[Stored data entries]
+ + + + + + +

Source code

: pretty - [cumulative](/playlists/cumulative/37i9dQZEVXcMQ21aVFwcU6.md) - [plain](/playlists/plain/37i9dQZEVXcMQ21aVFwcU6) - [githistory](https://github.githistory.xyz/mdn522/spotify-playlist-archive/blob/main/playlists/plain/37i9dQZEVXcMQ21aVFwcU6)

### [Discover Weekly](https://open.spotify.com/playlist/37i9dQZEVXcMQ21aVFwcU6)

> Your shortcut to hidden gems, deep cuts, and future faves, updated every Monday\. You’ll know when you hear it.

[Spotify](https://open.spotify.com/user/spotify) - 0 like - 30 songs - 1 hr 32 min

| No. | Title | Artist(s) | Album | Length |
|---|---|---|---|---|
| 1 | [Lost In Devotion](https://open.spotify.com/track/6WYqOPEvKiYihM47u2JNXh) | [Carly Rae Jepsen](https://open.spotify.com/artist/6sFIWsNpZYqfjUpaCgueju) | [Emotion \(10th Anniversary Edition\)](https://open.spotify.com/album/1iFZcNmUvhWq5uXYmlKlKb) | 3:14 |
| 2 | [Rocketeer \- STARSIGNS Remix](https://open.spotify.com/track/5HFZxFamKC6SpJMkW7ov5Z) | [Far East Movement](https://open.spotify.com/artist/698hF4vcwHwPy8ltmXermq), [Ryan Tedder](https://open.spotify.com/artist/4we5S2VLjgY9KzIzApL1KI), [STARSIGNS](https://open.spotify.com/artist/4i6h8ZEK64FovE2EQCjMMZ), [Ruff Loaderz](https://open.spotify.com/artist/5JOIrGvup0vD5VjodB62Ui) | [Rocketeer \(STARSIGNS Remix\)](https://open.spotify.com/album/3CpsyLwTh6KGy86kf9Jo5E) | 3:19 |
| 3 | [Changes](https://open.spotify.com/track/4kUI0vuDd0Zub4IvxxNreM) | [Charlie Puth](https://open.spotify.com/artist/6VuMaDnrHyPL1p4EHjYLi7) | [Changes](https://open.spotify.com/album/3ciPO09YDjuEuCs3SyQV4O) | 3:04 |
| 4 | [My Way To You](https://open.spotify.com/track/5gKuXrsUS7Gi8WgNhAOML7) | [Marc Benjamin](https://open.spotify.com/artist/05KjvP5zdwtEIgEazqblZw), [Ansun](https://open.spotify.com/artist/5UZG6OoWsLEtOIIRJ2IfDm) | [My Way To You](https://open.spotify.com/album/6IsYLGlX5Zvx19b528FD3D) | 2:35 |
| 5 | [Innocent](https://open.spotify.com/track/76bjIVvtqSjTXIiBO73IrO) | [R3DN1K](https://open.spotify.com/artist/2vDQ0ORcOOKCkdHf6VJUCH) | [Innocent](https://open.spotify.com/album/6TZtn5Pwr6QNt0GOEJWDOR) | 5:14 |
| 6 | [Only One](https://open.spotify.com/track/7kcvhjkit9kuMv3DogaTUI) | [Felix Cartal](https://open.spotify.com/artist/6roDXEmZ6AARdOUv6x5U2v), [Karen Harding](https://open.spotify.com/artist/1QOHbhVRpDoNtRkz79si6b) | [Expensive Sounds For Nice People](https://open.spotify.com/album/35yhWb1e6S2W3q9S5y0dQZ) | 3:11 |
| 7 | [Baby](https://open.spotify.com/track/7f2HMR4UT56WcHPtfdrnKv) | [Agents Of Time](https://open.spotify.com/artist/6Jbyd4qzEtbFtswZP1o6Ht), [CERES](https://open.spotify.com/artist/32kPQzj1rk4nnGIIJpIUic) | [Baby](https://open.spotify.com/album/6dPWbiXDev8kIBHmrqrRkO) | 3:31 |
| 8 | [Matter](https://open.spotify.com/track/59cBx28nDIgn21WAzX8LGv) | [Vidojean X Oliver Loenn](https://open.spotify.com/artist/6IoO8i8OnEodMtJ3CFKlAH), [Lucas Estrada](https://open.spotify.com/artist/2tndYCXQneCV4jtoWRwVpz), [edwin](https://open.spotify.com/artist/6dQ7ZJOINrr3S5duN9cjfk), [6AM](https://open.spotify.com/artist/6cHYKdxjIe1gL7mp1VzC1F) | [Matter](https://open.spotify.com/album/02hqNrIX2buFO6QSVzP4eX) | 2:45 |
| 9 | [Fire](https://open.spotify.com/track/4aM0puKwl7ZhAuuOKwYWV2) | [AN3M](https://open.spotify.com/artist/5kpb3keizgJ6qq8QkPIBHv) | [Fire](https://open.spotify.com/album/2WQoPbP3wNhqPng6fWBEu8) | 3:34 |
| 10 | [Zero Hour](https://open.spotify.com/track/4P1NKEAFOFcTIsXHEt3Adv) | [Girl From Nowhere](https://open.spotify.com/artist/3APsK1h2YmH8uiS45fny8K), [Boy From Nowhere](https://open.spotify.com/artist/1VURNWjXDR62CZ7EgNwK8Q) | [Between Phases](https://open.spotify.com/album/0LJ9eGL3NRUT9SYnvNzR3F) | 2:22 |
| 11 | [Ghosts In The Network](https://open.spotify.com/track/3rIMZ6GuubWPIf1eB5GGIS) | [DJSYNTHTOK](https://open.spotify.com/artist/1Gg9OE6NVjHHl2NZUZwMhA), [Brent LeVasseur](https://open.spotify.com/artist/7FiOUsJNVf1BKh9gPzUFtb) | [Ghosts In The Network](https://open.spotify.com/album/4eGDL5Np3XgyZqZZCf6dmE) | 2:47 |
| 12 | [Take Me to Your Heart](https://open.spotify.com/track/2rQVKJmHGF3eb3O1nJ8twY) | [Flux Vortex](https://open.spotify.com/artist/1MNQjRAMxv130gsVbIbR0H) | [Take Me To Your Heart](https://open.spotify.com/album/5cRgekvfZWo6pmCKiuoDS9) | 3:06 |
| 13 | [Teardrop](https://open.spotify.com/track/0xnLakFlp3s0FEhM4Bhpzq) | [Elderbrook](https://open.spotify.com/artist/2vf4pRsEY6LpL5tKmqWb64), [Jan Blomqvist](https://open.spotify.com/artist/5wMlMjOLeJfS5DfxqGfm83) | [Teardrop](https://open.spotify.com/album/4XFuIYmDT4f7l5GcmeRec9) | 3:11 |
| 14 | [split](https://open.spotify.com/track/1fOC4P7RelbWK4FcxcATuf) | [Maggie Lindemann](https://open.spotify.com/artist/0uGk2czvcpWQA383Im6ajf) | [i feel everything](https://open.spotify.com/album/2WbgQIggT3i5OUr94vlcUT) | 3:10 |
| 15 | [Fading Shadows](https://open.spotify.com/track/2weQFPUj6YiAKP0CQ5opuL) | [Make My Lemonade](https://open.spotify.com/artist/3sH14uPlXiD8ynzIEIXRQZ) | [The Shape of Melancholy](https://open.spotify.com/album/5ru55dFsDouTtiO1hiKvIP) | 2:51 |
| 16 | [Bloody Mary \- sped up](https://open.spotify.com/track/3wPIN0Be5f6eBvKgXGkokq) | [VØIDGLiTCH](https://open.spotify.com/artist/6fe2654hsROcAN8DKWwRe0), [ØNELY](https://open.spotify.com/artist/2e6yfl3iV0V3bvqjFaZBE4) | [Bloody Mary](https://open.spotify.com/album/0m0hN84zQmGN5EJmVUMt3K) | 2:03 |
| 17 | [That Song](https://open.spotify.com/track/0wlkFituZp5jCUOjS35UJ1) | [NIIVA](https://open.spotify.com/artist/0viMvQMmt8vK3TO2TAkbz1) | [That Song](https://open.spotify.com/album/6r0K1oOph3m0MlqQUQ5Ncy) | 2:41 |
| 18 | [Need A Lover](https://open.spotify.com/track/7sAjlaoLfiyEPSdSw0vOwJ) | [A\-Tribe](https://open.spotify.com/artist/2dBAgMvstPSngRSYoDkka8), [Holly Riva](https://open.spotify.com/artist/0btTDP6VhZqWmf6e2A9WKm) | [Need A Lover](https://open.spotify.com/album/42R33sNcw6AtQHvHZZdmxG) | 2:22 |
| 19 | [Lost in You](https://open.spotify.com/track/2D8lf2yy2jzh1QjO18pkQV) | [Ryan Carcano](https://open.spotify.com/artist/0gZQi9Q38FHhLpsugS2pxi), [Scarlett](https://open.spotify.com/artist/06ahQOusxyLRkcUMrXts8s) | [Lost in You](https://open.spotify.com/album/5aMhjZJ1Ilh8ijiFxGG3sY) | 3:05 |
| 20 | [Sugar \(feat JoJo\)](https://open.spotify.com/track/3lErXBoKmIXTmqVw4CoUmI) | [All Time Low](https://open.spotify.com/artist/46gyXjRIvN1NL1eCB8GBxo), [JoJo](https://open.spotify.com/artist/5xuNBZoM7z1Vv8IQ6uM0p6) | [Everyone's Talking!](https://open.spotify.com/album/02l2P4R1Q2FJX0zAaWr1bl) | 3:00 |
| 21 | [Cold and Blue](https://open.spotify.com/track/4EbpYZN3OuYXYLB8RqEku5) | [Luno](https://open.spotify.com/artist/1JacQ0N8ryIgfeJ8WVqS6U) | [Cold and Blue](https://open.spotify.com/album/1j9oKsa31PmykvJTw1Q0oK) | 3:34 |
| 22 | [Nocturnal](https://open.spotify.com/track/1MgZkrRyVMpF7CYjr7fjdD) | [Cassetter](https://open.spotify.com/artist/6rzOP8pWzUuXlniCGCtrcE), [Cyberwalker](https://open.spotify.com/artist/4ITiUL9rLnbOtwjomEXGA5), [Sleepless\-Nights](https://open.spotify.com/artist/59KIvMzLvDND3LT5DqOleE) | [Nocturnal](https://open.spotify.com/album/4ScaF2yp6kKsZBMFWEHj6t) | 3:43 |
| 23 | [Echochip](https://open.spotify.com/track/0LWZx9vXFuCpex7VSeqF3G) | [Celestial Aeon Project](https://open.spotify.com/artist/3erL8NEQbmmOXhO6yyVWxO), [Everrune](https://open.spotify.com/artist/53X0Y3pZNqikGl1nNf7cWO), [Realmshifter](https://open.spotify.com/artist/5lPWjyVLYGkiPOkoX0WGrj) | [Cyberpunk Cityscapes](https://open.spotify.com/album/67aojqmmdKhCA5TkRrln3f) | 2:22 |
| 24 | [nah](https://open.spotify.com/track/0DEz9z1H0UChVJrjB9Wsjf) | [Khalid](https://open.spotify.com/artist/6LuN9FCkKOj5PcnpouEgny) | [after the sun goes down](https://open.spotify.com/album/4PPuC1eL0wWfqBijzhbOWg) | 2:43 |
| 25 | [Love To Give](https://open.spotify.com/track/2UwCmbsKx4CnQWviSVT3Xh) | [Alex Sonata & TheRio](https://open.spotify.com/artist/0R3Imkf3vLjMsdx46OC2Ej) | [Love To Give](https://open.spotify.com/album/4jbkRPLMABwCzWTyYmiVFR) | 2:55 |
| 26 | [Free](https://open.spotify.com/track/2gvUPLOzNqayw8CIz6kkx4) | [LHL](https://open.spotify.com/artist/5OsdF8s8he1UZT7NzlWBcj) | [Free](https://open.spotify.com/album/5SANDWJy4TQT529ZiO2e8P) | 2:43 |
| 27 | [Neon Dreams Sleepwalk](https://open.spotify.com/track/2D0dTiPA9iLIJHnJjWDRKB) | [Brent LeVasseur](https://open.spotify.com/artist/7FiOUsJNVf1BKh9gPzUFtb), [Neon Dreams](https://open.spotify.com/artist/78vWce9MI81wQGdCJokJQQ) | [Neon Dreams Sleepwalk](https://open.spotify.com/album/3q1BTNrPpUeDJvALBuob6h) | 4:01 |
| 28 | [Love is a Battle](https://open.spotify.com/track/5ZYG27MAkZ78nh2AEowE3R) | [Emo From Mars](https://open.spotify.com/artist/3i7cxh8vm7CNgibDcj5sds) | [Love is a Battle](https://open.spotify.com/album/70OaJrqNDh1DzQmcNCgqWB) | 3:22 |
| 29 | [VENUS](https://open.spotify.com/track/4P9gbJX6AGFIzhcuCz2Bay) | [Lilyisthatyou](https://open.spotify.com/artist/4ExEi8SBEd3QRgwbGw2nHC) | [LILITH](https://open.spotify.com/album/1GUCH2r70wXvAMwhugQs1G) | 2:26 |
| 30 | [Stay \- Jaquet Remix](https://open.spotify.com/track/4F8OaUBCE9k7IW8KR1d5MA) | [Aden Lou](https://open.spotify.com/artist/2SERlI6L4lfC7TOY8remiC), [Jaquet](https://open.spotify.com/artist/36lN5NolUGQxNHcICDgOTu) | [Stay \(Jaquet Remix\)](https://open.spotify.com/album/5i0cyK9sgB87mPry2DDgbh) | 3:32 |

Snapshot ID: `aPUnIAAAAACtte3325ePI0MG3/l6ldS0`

+ + + + + + +

- Your instructions
Every line above that contains "Lost" counts once. Give the number of those lines and nothing more.

- Solved problem
2